If you are simply looking for feedback, even before a game launches, you can use such services as Google Surveys, or even post to forums with a promo (ie. give feedback for a chance to win a free game!) These tend to work well with quick reaction feedback, ie. Do you like the name of the game? What type of games do you like? If which gameplay feature is more important to you? In these sort of surveys you want over 100 people (or more, depending on the margin of error you are comfortable with), and you want to factor in some sort of filter so you know the people that answer are relevant to you.

 

If you got a web based game you can use such sites like usertesting.com which provides live user testing. You can get recorded feedback along with a video of how the person went through the game experience. Other focus group testing sessions can cost you about $50 a person, at least that's about what it is around the bay area.

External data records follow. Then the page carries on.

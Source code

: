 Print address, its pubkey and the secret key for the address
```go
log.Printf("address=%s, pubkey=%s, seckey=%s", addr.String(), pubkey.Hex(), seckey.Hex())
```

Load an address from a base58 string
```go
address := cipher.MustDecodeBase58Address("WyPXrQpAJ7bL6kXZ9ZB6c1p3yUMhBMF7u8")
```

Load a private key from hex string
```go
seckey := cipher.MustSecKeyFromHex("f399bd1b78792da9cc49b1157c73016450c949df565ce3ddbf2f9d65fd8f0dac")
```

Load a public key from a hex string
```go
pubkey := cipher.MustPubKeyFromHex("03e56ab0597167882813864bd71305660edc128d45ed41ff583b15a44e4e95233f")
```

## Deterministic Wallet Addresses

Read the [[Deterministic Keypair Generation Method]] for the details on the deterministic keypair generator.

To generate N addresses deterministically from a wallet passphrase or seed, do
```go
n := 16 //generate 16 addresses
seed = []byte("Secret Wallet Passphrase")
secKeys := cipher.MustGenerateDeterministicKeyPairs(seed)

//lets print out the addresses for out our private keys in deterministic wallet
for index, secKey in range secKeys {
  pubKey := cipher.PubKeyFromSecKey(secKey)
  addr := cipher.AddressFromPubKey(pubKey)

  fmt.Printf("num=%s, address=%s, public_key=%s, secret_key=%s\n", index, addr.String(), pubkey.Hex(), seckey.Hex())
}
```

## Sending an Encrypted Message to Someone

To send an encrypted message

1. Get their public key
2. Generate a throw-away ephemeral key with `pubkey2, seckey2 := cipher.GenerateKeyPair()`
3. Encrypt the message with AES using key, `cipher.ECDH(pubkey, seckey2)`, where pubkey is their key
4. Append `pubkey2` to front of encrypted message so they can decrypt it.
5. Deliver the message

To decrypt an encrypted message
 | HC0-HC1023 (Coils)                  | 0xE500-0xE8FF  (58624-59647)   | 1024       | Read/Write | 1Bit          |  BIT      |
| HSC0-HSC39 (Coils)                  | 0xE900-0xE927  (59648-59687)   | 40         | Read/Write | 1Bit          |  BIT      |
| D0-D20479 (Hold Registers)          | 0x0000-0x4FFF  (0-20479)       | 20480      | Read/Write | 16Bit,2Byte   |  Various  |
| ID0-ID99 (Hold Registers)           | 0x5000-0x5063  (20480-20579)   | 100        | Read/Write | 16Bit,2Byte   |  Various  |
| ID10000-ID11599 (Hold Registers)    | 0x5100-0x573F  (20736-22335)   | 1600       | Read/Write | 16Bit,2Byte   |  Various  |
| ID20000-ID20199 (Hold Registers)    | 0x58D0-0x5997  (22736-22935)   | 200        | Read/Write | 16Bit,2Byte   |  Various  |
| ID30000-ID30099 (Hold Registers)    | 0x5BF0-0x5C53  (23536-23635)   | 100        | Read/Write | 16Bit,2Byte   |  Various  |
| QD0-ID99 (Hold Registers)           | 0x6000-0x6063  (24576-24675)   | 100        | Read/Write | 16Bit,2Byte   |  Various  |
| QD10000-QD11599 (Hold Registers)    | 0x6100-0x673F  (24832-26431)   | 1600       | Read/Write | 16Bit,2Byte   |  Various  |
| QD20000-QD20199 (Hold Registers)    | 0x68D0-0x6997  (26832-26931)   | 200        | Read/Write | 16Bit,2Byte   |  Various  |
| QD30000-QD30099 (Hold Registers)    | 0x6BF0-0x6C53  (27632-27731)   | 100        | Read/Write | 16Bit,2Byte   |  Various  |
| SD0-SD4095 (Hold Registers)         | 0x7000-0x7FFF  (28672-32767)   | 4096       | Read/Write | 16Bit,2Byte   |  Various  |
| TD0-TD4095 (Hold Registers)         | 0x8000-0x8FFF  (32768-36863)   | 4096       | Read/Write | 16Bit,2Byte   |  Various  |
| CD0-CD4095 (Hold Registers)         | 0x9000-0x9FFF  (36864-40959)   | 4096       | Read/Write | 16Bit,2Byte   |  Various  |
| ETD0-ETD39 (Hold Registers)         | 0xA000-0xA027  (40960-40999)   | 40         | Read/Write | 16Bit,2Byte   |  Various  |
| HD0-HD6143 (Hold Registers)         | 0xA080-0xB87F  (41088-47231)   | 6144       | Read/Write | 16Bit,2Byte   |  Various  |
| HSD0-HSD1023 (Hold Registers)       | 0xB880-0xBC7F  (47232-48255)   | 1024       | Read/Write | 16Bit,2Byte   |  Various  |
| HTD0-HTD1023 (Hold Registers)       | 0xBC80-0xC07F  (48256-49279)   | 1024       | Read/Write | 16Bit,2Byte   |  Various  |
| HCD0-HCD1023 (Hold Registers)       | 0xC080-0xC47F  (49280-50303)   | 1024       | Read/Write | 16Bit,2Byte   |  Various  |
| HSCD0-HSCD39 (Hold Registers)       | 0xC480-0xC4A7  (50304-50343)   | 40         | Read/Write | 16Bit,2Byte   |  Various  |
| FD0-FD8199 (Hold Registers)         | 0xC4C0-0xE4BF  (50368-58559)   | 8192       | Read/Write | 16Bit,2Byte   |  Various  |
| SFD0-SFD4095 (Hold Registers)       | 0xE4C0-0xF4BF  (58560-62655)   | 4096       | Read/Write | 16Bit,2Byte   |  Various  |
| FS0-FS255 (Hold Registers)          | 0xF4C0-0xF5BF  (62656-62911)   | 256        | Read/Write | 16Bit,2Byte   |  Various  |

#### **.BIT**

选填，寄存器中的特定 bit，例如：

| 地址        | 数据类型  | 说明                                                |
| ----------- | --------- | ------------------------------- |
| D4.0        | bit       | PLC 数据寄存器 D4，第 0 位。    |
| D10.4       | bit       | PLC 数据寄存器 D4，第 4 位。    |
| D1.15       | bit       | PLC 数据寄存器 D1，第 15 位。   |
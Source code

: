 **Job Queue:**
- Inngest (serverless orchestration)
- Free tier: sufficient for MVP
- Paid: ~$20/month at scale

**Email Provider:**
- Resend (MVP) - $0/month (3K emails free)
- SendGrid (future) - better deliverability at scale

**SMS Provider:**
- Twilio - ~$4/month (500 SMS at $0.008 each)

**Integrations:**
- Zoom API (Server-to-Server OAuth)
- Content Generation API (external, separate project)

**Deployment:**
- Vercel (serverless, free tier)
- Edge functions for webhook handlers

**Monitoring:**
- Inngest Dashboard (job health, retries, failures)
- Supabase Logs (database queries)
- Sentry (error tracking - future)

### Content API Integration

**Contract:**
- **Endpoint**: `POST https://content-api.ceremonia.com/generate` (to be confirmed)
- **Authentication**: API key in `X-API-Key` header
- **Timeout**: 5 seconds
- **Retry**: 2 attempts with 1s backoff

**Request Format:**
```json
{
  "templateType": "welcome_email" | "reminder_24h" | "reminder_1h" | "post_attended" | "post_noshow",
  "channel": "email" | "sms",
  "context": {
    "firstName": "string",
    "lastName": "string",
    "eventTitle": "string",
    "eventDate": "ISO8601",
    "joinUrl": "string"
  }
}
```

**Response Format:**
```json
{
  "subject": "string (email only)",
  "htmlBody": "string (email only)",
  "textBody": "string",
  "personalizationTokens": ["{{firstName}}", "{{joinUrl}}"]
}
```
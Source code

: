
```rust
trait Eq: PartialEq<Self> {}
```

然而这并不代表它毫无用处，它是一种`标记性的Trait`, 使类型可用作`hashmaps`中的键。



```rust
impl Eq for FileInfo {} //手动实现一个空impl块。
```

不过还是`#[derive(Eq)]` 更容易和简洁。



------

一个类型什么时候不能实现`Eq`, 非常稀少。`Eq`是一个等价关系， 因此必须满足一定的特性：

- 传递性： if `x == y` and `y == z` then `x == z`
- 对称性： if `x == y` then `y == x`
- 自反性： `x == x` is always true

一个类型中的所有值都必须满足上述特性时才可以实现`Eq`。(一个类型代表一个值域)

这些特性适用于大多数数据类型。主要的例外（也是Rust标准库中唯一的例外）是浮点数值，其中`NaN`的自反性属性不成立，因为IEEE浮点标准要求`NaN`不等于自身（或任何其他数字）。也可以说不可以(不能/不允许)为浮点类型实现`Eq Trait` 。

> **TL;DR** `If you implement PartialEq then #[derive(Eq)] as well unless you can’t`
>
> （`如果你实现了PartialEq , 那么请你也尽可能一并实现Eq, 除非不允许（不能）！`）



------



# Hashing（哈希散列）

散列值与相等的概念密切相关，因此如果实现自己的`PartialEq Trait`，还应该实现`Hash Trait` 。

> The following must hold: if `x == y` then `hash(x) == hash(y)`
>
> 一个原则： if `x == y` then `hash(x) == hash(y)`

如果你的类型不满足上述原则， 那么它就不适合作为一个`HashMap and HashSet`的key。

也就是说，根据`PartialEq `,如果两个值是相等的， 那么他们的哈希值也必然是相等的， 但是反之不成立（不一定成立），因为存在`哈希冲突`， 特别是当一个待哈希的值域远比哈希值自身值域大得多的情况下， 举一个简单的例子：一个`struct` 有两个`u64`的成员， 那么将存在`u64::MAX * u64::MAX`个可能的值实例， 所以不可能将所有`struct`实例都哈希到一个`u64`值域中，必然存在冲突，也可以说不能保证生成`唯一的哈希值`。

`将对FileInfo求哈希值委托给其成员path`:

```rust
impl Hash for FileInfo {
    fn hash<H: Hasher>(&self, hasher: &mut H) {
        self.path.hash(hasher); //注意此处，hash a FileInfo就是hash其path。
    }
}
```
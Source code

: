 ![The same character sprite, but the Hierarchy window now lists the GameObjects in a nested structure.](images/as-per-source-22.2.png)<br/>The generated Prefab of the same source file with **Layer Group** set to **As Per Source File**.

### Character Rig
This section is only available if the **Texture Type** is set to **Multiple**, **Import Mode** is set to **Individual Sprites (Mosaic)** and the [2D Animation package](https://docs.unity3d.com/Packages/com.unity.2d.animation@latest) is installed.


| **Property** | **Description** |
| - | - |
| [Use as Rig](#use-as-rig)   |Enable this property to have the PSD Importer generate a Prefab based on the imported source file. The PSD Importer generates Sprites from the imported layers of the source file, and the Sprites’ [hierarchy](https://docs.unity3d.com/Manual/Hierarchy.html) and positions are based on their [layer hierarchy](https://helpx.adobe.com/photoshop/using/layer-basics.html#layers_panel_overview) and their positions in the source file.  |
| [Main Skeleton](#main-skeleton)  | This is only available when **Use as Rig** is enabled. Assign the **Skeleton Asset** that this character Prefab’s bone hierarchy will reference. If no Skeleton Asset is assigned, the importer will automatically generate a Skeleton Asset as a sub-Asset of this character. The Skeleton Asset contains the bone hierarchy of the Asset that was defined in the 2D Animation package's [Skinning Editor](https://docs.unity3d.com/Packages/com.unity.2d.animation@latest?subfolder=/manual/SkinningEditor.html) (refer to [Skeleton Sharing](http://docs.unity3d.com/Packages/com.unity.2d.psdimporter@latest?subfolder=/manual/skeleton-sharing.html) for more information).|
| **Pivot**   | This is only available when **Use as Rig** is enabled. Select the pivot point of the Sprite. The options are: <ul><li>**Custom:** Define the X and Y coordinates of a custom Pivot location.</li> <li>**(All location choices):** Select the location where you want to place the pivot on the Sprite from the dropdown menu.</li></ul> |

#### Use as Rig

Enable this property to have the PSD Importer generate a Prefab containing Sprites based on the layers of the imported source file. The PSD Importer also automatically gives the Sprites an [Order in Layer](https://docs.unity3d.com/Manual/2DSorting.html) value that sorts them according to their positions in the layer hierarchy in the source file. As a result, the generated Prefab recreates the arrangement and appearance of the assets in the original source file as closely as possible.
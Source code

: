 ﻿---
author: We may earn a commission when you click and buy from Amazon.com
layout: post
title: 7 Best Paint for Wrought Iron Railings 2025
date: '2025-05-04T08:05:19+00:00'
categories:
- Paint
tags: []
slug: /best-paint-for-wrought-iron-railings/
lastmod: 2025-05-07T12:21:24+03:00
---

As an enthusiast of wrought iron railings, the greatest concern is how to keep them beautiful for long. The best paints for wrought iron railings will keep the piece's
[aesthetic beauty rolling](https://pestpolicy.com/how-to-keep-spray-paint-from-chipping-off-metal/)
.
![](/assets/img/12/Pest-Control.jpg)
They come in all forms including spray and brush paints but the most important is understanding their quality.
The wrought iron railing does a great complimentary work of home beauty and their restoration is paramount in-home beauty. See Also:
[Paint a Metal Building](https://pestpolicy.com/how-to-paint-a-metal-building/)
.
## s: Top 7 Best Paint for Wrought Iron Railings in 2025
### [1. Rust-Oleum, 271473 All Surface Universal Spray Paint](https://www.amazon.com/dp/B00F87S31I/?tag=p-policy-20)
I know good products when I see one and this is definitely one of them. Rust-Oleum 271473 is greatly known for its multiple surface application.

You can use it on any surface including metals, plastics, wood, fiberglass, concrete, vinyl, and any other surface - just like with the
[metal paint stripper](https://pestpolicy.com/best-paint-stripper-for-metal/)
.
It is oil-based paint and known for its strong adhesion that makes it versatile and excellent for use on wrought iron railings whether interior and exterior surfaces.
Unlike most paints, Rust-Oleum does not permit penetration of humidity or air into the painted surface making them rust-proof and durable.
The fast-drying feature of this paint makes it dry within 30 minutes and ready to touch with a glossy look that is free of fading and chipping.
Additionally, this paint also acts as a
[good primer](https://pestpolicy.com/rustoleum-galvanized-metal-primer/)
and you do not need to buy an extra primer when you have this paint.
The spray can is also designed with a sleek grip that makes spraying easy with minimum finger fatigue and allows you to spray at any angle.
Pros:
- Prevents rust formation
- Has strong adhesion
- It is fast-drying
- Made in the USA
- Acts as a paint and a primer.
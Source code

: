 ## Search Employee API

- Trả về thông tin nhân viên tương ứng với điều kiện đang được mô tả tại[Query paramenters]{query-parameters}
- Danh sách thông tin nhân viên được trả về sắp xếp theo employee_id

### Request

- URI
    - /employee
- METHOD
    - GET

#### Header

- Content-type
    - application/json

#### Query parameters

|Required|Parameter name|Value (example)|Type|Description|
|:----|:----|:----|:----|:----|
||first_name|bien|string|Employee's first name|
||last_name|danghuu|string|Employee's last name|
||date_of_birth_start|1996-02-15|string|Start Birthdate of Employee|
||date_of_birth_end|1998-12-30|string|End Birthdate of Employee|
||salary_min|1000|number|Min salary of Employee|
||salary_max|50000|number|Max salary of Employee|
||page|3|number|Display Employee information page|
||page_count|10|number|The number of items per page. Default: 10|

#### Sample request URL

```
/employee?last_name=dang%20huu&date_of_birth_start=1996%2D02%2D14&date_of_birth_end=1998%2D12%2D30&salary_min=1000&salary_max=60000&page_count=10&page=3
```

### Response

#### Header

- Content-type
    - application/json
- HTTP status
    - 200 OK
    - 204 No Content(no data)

Or you can also just ask a lot of friends to play and watch them play! It's really quite useful and I learned a lot about my own games, things that I thought were obvious ended up causing utterly game breaking experiences for others.

 

The other thing you should do is set up metrics tracking in your game. Such services like GameAnalytics does a good job. You can gather a lot of info about retention, what actions people are taking in game, and what's causing them to drop off. It doesn't quite reveal the details of what specifically cause each of these things, but metrics helps you narrow down your focus to look at the trouble spots in your game.

 

In the end, you need to do multiple things because each method tests different things, and it's that full scope that reveals what specifically you want to iterate on in your game. In other words, you always have a limited amount of time to build the next feature. You always want to be sure what you build addressing the most pressing need based on feedback and metrics. I know this sounds like a lot but you can do each thing in phases. You always want to keep in mind that with each update, you want some way to get feedback so that your next iteration is always in the right direction. Towards fun!